RS: For me, the participant, what sort of evaluation will you be able to offer?

SM: The thing people want to know is one, what am I doing wrong, and two, can you make me run faster. There are two lines of research in running: Injury prevention, and the other is performance. As far as perfomance, I don’t care how slow you run. All I care is that you can run for the rest of your life. ...

After the study is done we hope to invite people back and say, 'These are the results, thanks for being part of the study,' and hopefully be able to give each participant some information about themselves. But you can imagine with 200 people, to give all the information that we tested you on would be a big job by itself.
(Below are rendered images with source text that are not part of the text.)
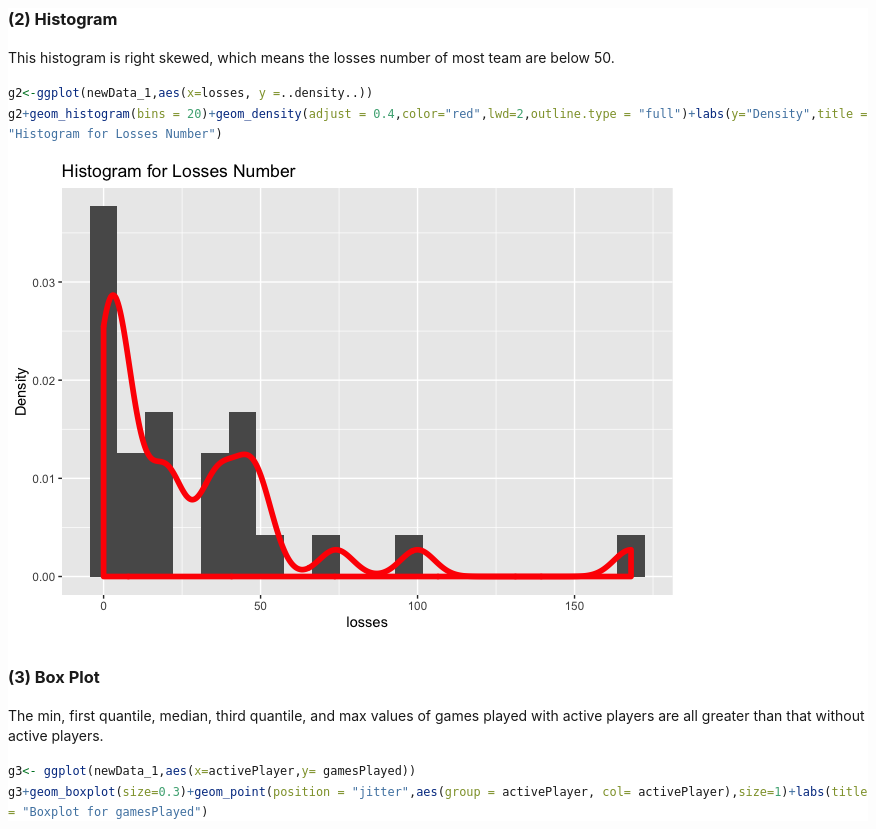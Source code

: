 ### (2) Histogram

This histogram is right skewed, which means the losses number of most team are below 50.

``` r
g2<-ggplot(newData_1,aes(x=losses, y =..density..))
g2+geom_histogram(bins = 20)+geom_density(adjust = 0.4,color="red",lwd=2,outline.type = "full")+labs(y="Density",title = "Histogram for Losses Number")
```

![](README_files/figure-markdown_github/unnamed-chunk-13-1.png)

### (3) Box Plot

The min, first quantile, median, third quantile, and max values of games played with active players are all greater than that without active players.

``` r
g3<- ggplot(newData_1,aes(x=activePlayer,y= gamesPlayed))
g3+geom_boxplot(size=0.3)+geom_point(position = "jitter",aes(group = activePlayer, col= activePlayer),size=1)+labs(title = "Boxplot for gamesPlayed")
```
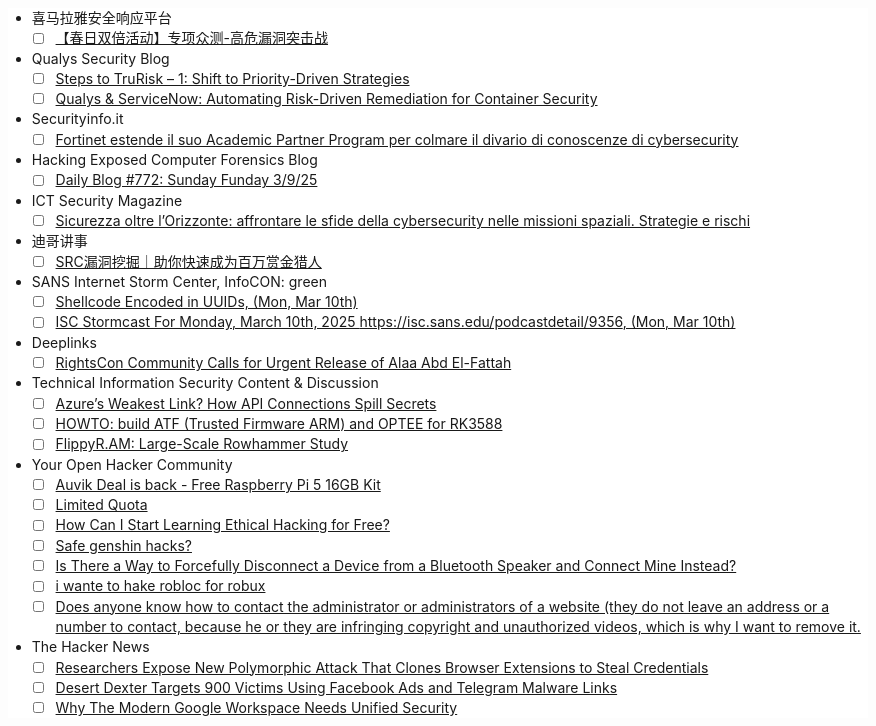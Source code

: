 - 喜马拉雅安全响应平台
  - [ ] [【春日双倍活动】专项众测-高危漏洞突击战](https://mp.weixin.qq.com/s?__biz=MzI3Mzk4MDQ5NQ==&mid=2247484489&idx=1&sn=5dfebcfd86fb7f56331edd5f8e9805cb&chksm=eb1a4969dc6dc07fddc561d2b6fdcdbc1509200e87a01bbaa2dae64623cba19e8ba282f21652&scene=58&subscene=0#rd)
- Qualys Security Blog
  - [ ] [Steps to TruRisk – 1: Shift to Priority-Driven Strategies](https://blog.qualys.com/category/product-tech/vulnmgmt-detection-response)
  - [ ] [Qualys & ServiceNow: Automating Risk-Driven Remediation for Container Security](https://blog.qualys.com/category/product-tech)
- Securityinfo.it
  - [ ] [Fortinet estende il suo Academic Partner Program per colmare il divario di conoscenze di cybersecurity](https://www.securityinfo.it/2025/03/10/fortinet-estende-il-suo-academic-partner-program-per-colmare-il-divario-di-conoscenze-di-cybersecurity/?utm_source=rss&utm_medium=rss&utm_campaign=fortinet-estende-il-suo-academic-partner-program-per-colmare-il-divario-di-conoscenze-di-cybersecurity)
- Hacking Exposed Computer Forensics Blog
  - [ ] [Daily Blog #772: Sunday Funday 3/9/25](https://www.hecfblog.com/2025/03/daily-blog-772-sunday-funday-3925.html)
- ICT Security Magazine
  - [ ] [Sicurezza oltre l’Orizzonte: affrontare le sfide della cybersecurity nelle missioni spaziali. Strategie e rischi](https://www.ictsecuritymagazine.com/articoli/missioni-spaziali/)
- 迪哥讲事
  - [ ] [SRC漏洞挖掘｜助你快速成为百万赏金猎人](https://mp.weixin.qq.com/s?__biz=MzIzMTIzNTM0MA==&mid=2247497257&idx=1&sn=85e09077ac49ae13a1f1daedf3fc5c1b&chksm=e8a5fc4adfd2755cb44a19150ec3a167ed8b06ccf317294d3bd576cf041953a49dc7873e1f24&scene=58&subscene=0#rd)
- SANS Internet Storm Center, InfoCON: green
  - [ ] [Shellcode Encoded in UUIDs, (Mon, Mar 10th)](https://isc.sans.edu/diary/rss/31752)
  - [ ] [ISC Stormcast For Monday, March 10th, 2025 https://isc.sans.edu/podcastdetail/9356, (Mon, Mar 10th)](https://isc.sans.edu/diary/rss/31750)
- Deeplinks
  - [ ] [RightsCon Community Calls for Urgent Release of Alaa Abd El-Fattah](https://www.eff.org/deeplinks/2025/03/rightscon-community-calls-urgent-release-alaa-abd-el-fattah)
- Technical Information Security Content & Discussion
  - [ ] [Azure’s Weakest Link? How API Connections Spill Secrets](https://www.reddit.com/r/netsec/comments/1j7yqj6/azures_weakest_link_how_api_connections_spill/)
  - [ ] [HOWTO: build ATF (Trusted Firmware ARM) and OPTEE for RK3588](https://www.reddit.com/r/netsec/comments/1j84rrm/howto_build_atf_trusted_firmware_arm_and_optee/)
  - [ ] [FlippyR.AM: Large-Scale Rowhammer Study](https://www.reddit.com/r/netsec/comments/1j7whk7/flippyram_largescale_rowhammer_study/)
- Your Open Hacker Community
  - [ ] [Auvik Deal is back - Free Raspberry Pi 5 16GB Kit](https://www.reddit.com/r/HowToHack/comments/1j866j7/auvik_deal_is_back_free_raspberry_pi_5_16gb_kit/)
  - [ ] [Limited Quota](https://www.reddit.com/r/HowToHack/comments/1j808yb/limited_quota/)
  - [ ] [How Can I Start Learning Ethical Hacking for Free?](https://www.reddit.com/r/HowToHack/comments/1j7tsyz/how_can_i_start_learning_ethical_hacking_for_free/)
  - [ ] [Safe genshin hacks?](https://www.reddit.com/r/HowToHack/comments/1j8ag8h/safe_genshin_hacks/)
  - [ ] [Is There a Way to Forcefully Disconnect a Device from a Bluetooth Speaker and Connect Mine Instead?](https://www.reddit.com/r/HowToHack/comments/1j7ycyu/is_there_a_way_to_forcefully_disconnect_a_device/)
  - [ ] [i wante to hake robloc for robux](https://www.reddit.com/r/HowToHack/comments/1j89uqi/i_wante_to_hake_robloc_for_robux/)
  - [ ] [Does anyone know how to contact the administrator or administrators of a website (they do not leave an address or a number to contact, because he or they are infringing copyright and unauthorized videos, which is why I want to remove it.](https://www.reddit.com/r/HowToHack/comments/1j7pyqo/does_anyone_know_how_to_contact_the_administrator/)
- The Hacker News
  - [ ] [Researchers Expose New Polymorphic Attack That Clones Browser Extensions to Steal Credentials](https://thehackernews.com/2025/03/researchers-expose-new-polymorphic.html)
  - [ ] [Desert Dexter Targets 900 Victims Using Facebook Ads and Telegram Malware Links](https://thehackernews.com/2025/03/desert-dexter-targets-900-victims-using.html)
  - [ ] [Why The Modern Google Workspace Needs Unified Security](https://thehackernews.com/2025/03/why-modern-google-workspace-needs.html)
We'll try to give some key pieces of information to each of the runners.

RS: Can you talk about your own running game these days?

SM: 52 miles a week.

RS: What types of competitive races do you enter most often? How many times have you run the Boston Marathon?

SM: I've run the Boston Marathon twice, done 10 marathons. My last one was a year ago November in Richmond. I was turning 60, and I wanted to see where I was. The good news was I ran really well. The bad news was about two months later I had a hamstring problem.I had thought I was at the top of the world (after the race). After the marathon, I went back to my buddy's house in Midlothian and went for a 5-mile walk on the golf course.

RS: Where is your favorite place to run in Winston-Salem and why?

SM: Right here. I feel so fortunate being at Wake Forest University. It's a great institution, and it's a wonderful place to run. ... I've been known for doing the same route every day.

RS: Do you belong to a regular running group?

SM: The last 20 years, we've had a group every Sunday morning, a group of four of us that run at 6 o’clock in the morning and run the same 10-mile run. If we're going to do 20, we'll do the same 10-mile route twice. I've got an eight-mile route during the week. And a 10- to 12-mile route during the weekends.